Search the listing for "OpenVoice" and copy every line where it appears.

*** Opening EXERCISE DATA ***

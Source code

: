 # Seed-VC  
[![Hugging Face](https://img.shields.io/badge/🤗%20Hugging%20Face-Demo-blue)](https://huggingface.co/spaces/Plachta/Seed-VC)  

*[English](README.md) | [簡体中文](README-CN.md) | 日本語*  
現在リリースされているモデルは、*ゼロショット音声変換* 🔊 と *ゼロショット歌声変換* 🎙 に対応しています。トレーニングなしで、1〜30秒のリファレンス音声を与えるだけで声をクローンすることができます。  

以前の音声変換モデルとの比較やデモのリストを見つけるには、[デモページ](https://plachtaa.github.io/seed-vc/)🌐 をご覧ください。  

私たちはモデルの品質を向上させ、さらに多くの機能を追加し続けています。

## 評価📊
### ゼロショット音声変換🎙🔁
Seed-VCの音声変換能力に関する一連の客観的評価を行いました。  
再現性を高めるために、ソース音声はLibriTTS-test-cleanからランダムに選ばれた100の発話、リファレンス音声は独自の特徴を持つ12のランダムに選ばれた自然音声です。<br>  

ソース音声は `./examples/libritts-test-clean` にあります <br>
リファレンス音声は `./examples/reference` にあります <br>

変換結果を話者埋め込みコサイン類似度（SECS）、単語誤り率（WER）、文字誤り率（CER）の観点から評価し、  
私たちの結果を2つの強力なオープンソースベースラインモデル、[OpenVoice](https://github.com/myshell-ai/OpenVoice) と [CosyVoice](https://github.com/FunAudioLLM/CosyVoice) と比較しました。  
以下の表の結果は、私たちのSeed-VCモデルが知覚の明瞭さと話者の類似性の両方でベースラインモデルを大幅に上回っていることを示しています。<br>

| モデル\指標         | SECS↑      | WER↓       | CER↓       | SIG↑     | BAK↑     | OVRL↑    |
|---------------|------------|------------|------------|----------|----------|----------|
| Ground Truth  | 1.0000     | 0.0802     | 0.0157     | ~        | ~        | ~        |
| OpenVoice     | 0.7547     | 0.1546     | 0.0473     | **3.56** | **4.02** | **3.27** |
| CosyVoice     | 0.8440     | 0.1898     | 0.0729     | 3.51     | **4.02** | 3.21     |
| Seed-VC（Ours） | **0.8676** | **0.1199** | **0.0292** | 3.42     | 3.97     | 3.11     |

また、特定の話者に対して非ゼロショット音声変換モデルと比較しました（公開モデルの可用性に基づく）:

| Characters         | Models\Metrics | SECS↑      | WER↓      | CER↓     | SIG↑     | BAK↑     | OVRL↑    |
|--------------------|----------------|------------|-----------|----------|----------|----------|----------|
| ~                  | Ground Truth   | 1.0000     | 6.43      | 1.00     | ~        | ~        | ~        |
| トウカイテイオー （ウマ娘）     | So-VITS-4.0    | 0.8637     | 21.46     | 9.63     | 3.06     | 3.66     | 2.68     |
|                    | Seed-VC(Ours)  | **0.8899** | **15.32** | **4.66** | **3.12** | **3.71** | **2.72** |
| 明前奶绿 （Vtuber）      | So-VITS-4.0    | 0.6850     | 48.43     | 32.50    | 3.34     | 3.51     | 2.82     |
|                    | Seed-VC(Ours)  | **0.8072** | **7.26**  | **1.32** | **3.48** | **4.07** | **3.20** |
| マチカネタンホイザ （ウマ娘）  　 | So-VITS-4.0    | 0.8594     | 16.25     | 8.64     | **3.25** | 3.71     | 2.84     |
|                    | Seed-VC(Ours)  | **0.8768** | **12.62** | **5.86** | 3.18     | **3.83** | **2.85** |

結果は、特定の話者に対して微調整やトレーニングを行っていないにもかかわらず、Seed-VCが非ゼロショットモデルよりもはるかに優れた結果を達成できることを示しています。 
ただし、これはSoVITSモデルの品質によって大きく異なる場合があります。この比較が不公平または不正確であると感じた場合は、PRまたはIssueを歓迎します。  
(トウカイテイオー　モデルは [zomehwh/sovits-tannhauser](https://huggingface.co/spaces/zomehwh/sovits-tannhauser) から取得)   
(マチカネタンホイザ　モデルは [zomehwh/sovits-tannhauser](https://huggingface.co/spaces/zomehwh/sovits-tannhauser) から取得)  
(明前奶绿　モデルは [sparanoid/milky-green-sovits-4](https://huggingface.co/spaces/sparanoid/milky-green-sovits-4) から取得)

*** Closing EXERCISE DATA ***

• RESULT OF THE EXERCISE:
私たちの結果を2つの強力なオープンソースベースラインモデル、[OpenVoice](https://github.com/myshell-ai/OpenVoice) と [CosyVoice](https://github.com/FunAudioLLM/CosyVoice) と比較しました。  
| OpenVoice     | 0.7547     | 0.1546     | 0.0473     | **3.56** | **4.02** | **3.27** |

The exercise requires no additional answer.